* [Work required]:
Two lines in the data below mark the range: the one with "3. gulp.dest - Write the files" and the one with "handle errors gracefully". Return both, along with every line between them, exactly.

* [Task data]:
++++++++
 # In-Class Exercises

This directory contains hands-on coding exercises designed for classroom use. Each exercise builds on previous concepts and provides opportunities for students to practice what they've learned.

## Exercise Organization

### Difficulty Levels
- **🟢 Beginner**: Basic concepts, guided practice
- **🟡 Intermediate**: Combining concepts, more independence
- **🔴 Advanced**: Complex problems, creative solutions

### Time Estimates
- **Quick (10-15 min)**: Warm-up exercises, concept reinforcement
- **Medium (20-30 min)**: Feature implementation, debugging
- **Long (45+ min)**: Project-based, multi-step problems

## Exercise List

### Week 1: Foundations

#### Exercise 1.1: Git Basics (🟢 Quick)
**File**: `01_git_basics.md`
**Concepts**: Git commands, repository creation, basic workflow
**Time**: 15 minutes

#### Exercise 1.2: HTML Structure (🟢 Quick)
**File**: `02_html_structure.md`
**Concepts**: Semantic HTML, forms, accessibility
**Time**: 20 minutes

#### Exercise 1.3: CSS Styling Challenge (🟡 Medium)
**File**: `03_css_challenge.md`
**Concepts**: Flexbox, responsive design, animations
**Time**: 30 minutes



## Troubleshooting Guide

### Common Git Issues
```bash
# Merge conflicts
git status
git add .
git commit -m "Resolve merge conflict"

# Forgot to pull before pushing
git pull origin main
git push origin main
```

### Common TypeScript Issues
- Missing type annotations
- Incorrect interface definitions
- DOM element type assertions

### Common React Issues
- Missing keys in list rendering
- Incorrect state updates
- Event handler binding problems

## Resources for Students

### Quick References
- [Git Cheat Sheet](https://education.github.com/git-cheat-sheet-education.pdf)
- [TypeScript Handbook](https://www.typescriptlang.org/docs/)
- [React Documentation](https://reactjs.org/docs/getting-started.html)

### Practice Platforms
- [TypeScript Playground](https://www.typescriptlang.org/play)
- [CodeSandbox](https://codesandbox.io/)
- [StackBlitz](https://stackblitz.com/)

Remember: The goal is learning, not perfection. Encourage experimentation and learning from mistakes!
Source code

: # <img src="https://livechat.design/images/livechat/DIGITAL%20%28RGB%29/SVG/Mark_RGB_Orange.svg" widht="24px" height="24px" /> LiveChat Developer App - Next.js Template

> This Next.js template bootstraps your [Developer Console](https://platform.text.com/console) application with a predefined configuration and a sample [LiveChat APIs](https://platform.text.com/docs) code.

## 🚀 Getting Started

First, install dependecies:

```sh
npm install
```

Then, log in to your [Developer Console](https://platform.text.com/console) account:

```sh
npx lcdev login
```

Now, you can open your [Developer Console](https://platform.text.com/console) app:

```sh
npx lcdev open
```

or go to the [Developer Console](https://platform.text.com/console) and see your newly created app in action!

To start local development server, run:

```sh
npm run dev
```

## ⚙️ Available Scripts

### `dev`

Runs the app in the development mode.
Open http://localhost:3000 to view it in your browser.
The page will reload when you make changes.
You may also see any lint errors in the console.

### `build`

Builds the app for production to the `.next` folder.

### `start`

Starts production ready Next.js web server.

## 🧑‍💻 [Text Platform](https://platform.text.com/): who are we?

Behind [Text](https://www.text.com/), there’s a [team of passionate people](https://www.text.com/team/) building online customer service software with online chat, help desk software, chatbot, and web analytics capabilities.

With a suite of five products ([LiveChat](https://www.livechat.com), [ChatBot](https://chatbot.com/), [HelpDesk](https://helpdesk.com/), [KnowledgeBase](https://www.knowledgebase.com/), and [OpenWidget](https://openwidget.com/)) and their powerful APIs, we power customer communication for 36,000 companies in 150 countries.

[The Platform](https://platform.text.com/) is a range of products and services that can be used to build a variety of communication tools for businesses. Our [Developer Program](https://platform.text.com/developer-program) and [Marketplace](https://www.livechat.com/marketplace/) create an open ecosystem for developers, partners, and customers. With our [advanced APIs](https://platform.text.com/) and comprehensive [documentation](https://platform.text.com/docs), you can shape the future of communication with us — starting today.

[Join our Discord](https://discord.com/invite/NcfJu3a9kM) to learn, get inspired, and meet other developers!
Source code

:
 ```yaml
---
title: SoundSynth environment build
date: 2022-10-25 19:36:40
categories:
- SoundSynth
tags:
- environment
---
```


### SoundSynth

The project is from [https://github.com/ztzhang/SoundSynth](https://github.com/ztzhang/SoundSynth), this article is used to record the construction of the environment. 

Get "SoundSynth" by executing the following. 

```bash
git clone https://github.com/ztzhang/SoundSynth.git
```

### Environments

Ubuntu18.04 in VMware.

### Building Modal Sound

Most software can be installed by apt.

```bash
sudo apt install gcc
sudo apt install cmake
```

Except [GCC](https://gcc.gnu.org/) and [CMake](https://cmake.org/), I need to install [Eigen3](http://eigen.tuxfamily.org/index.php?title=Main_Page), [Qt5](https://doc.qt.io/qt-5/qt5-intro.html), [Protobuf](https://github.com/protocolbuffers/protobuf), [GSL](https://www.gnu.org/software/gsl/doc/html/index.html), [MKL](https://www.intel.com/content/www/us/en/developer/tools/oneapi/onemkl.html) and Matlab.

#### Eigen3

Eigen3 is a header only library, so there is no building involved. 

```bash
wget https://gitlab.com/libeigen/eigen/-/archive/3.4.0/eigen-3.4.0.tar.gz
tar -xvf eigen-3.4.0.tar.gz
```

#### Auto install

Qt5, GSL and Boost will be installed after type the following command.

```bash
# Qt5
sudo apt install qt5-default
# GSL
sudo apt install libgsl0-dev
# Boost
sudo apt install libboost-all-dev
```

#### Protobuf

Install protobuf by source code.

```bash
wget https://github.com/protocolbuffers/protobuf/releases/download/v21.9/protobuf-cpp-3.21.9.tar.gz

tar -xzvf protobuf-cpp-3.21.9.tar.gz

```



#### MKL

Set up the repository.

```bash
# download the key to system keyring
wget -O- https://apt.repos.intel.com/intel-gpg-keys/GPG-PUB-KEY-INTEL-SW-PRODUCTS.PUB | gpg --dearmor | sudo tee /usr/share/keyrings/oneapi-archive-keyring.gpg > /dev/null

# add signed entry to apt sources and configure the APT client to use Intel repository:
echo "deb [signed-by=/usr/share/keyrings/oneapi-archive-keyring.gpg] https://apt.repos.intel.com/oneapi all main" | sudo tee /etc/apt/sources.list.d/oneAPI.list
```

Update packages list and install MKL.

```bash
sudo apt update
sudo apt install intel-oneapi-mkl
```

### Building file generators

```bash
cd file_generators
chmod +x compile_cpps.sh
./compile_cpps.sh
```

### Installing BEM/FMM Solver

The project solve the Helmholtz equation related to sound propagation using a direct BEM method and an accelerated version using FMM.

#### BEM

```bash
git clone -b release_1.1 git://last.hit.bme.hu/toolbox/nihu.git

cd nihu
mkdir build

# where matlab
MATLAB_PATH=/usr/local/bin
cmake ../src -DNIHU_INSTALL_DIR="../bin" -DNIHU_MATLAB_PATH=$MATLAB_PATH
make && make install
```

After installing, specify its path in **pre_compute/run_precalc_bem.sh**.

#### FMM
++++++++
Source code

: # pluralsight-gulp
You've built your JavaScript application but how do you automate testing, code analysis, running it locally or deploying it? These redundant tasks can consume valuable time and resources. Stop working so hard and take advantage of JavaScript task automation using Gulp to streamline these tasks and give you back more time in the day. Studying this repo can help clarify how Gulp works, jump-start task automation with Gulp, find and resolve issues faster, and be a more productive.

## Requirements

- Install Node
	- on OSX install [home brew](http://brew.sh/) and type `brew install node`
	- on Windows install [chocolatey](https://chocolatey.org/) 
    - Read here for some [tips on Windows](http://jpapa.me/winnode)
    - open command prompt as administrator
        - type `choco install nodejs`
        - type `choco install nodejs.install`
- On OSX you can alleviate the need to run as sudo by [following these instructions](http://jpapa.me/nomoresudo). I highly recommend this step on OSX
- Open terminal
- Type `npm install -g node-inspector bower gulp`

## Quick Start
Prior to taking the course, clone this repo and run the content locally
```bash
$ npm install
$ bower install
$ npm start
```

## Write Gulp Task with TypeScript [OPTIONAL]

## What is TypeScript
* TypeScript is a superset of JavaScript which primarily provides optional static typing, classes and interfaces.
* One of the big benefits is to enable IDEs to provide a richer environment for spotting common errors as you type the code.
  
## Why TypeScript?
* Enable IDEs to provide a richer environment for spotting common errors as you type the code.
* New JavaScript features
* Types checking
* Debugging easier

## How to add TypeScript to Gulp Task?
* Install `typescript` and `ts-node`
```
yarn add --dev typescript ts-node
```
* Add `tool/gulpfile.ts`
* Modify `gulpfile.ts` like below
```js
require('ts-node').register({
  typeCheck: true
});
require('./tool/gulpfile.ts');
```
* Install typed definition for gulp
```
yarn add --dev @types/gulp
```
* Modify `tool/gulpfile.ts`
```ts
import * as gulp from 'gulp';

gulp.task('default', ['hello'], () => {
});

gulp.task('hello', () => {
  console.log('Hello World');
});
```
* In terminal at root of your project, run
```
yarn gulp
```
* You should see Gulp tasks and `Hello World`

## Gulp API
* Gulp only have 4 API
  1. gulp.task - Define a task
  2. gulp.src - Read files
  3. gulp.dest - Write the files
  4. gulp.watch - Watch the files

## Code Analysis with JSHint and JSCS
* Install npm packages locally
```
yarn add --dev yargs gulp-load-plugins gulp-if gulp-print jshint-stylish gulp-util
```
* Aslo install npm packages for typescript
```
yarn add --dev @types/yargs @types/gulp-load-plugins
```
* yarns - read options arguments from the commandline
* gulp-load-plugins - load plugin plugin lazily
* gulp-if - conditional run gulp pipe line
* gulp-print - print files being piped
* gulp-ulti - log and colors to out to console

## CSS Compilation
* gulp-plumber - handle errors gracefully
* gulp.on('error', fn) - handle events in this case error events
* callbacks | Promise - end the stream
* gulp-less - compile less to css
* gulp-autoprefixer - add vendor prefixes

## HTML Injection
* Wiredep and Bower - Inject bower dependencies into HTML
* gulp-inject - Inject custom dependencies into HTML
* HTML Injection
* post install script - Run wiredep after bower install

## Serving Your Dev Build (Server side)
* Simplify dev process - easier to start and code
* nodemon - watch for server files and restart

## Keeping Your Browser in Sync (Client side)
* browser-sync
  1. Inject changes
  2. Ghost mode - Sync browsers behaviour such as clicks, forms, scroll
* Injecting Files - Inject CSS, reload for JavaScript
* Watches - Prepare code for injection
++++++++
* [Task answer]:
  3. gulp.dest - Write the files
  4. gulp.watch - Watch the files

## Code Analysis with JSHint and JSCS
* Install npm packages locally
```
yarn add --dev yargs gulp-load-plugins gulp-if gulp-print jshint-stylish gulp-util
```
* Aslo install npm packages for typescript
```
yarn add --dev @types/yargs @types/gulp-load-plugins
```
* yarns - read options arguments from the commandline
* gulp-load-plugins - load plugin plugin lazily
* gulp-if - conditional run gulp pipe line
* gulp-print - print files being piped
* gulp-ulti - log and colors to out to console

## CSS Compilation
* gulp-plumber - handle errors gracefully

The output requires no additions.